Saved entries:
Segment Open

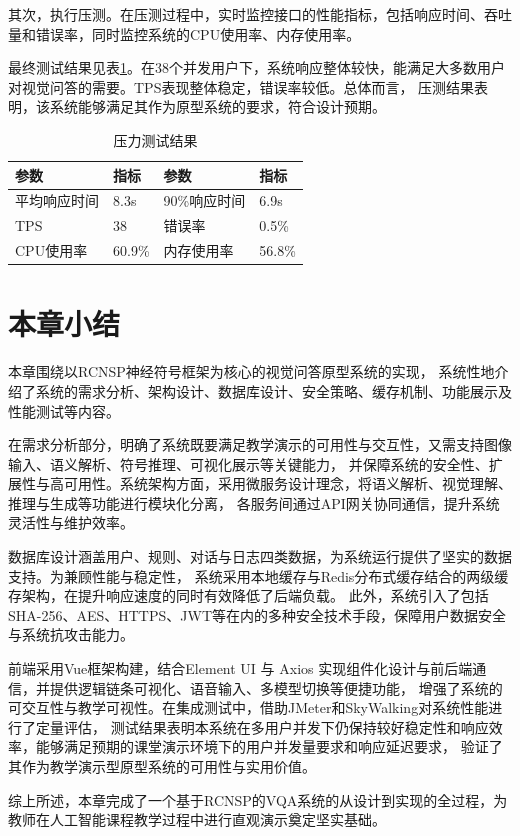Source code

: 其次，执行压测。在压测过程中，实时监控接口的性能指标，包括响应时间、吞吐量和错误率，同时监控系统的CPU使用率、内存使用率。

最终测试结果见表\ref{tab:test_result}。在38个并发用户下，系统响应整体较快，能满足大多数用户对视觉问答的需要。TPS表现整体稳定，错误率较低。总体而言，
压测结果表明，该系统能够满足其作为原型系统的要求，符合设计预期。
\begin{table}[h]
    \centering
    \renewcommand{\arraystretch}{1.3} %
    \begin{tabular}{|l|l|l|l|}
        \hline
        \textbf{参数} & \textbf{指标} & \textbf{参数} & \textbf{指标} \\
        \hline
        平均响应时间 & 8.3s & 90\%响应时间 & 6.9s \\
        \hline
        TPS & 38 & 错误率 & 0.5\% \\
        \hline
        CPU使用率 & 60.9\% & 内存使用率 & 56.8\% \\
        \hline
    \end{tabular}
    \caption{压力测试结果}
    \label{tab:test_result}
\end{table}
\section{本章小结}
本章围绕以RCNSP神经符号框架为核心的视觉问答原型系统的实现，
系统性地介绍了系统的需求分析、架构设计、数据库设计、安全策略、缓存机制、功能展示及性能测试等内容。

在需求分析部分，明确了系统既要满足教学演示的可用性与交互性，又需支持图像输入、语义解析、符号推理、可视化展示等关键能力，
并保障系统的安全性、扩展性与高可用性。系统架构方面，采用微服务设计理念，将语义解析、视觉理解、推理与生成等功能进行模块化分离，
各服务间通过API网关协同通信，提升系统灵活性与维护效率。

数据库设计涵盖用户、规则、对话与日志四类数据，为系统运行提供了坚实的数据支持。为兼顾性能与稳定性，
系统采用本地缓存与Redis分布式缓存结合的两级缓存架构，在提升响应速度的同时有效降低了后端负载。
此外，系统引入了包括SHA-256、AES、HTTPS、JWT等在内的多种安全技术手段，保障用户数据安全与系统抗攻击能力。

前端采用Vue框架构建，结合Element UI 与 Axios 实现组件化设计与前后端通信，并提供逻辑链条可视化、语音输入、多模型切换等便捷功能，
增强了系统的可交互性与教学可视性。在集成测试中，借助JMeter和SkyWalking对系统性能进行了定量评估，
测试结果表明本系统在多用户并发下仍保持较好稳定性和响应效率，能够满足预期的课堂演示环境下的用户并发量要求和响应延迟要求，
验证了其作为教学演示型原型系统的可用性与实用价值。

综上所述，本章完成了一个基于RCNSP的VQA系统的从设计到实现的全过程，为教师在人工智能课程教学过程中进行直观演示奠定坚实基础。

Segment Closed

*Description of the task*:
Return a copy of every line in the records that includes the string "内存使用率".

*Expected answer*:
: 其次，执行压测。在压测过程中，实时监控接口的性能指标，包括响应时间、吞吐量和错误率，同时监控系统的CPU使用率、内存使用率。
        CPU使用率 & 60.9\% & 内存使用率 & 56.8\% \\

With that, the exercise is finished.